# meowing in the bathroom...



## pikanut (Jul 30, 2007)

it's been awhile since i've posted. the last time was about my little inglebert who since then, has been doing great.
but now i have a behavior question about my princess kitty Stryker.
Stryker is indoor/outdoor cat. He usually only goes outside to go to the bathroom (our other cats are like that sometimes as well) and then comes back in the house. He is the cuddliest cat you'd ever meet. when you pick him up for some lovin' he clings to you like a baby and pushes his head into yours and doesn't want to be let alone afterwards. we don't mind that at all, it's sweet. 

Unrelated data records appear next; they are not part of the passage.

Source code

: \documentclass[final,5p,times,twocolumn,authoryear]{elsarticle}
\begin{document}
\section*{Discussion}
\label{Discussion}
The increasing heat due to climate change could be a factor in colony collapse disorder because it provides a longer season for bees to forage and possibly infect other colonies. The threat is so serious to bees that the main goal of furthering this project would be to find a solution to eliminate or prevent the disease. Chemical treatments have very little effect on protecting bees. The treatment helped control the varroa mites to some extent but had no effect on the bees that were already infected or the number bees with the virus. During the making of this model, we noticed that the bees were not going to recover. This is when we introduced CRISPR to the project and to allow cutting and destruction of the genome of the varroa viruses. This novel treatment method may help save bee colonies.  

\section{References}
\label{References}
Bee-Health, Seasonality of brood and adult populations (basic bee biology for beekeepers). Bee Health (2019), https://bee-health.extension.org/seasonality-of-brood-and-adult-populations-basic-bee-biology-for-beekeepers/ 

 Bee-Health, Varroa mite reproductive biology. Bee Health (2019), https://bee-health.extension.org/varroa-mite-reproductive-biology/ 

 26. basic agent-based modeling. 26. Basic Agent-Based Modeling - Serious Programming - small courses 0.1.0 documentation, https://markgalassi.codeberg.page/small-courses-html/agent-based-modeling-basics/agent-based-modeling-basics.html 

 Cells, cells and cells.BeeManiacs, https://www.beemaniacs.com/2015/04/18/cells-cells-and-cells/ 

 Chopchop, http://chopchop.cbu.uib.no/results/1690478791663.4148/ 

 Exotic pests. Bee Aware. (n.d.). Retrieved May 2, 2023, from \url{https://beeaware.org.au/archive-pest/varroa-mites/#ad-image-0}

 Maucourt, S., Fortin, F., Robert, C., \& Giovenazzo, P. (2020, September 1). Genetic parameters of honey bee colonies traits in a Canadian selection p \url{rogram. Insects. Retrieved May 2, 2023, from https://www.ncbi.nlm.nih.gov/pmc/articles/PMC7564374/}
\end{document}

But, he has this wierd thing that he likes to do now...
One afternoon i was sitting in my dinning room and all of a sudden i heard one of the cats meowing(screaming/yelling) really loud. it was coming from the bathroom! i got up and went to see what was going on...it was Stryker sitting on the toilet lid staring at the cabinet...just meowing. He saw me, jumped down, and went into the dinning room.
A few days later he did the same thing, only this time he was staring at the sink. (this was some tiem ago...) But, now he's been doing it the past 3 days. we just kind of giggle because it's so odd. He just sits on the toilet and stares at things and meows VERY loud over and over. Then he'll just leave the bathroom like he wasn't doing anything. and it's always in the bathroom...
He is constantly given attention...so we have NO idea in the world why he has been doing it...
my cats have personality and are very strange in their own ways...
but, this is just way too weird! -haha-
anyone?


----------



## marie73 (Jul 12, 2006)

Cinderella has done that a few times and it's the oddest thing. I have no idea why she was meowing. At first, it seemed she was meowing at the shower door. When I was able to breathe again, I realized there was nothing there. 8O


----------



## Heidi n Q (Nov 22, 2006)

Both of you are silly! Don't you recognize that even kittys know that singing always sounds better in the bathroom? :wink:


----------



## marie73 (Jul 12, 2006)

Didn't even think of that!


----------



## gunterkat (Aug 19, 2006)

:lol: :lol:


----------



## nanook (Jun 12, 2005)

:lol: :lol: :lol: 
Twitch used to do that too sometimes. I just figured it was the good acoustics.


----------



## Janice (Jan 12, 2007)

:lol: :lol: ... Smudgie does that too, however, he uses the basement recroom to exercise his vocal cords !!! :lol:


----------



## pikanut (Jul 30, 2007)

:lol: 
that's too funny!
well, at least i know my cat isn't the only one doing it -haha-
it gives us quite a giggle when we see him going into the bathroom and then a second later he begins to meow while staring at nothing.
lol
cats do the darndest things! :roll:


----------



## Bethany (Jul 19, 2006)

I can't speak for your bathroom, but in my bathroom there is apparently a small colony of Invisible Things living under the towels. Perhaps he was merely making conversation with them.


----------



## nanook (Jun 12, 2005)

> ...there is apparently a small colony of Invisible Things living under the towels.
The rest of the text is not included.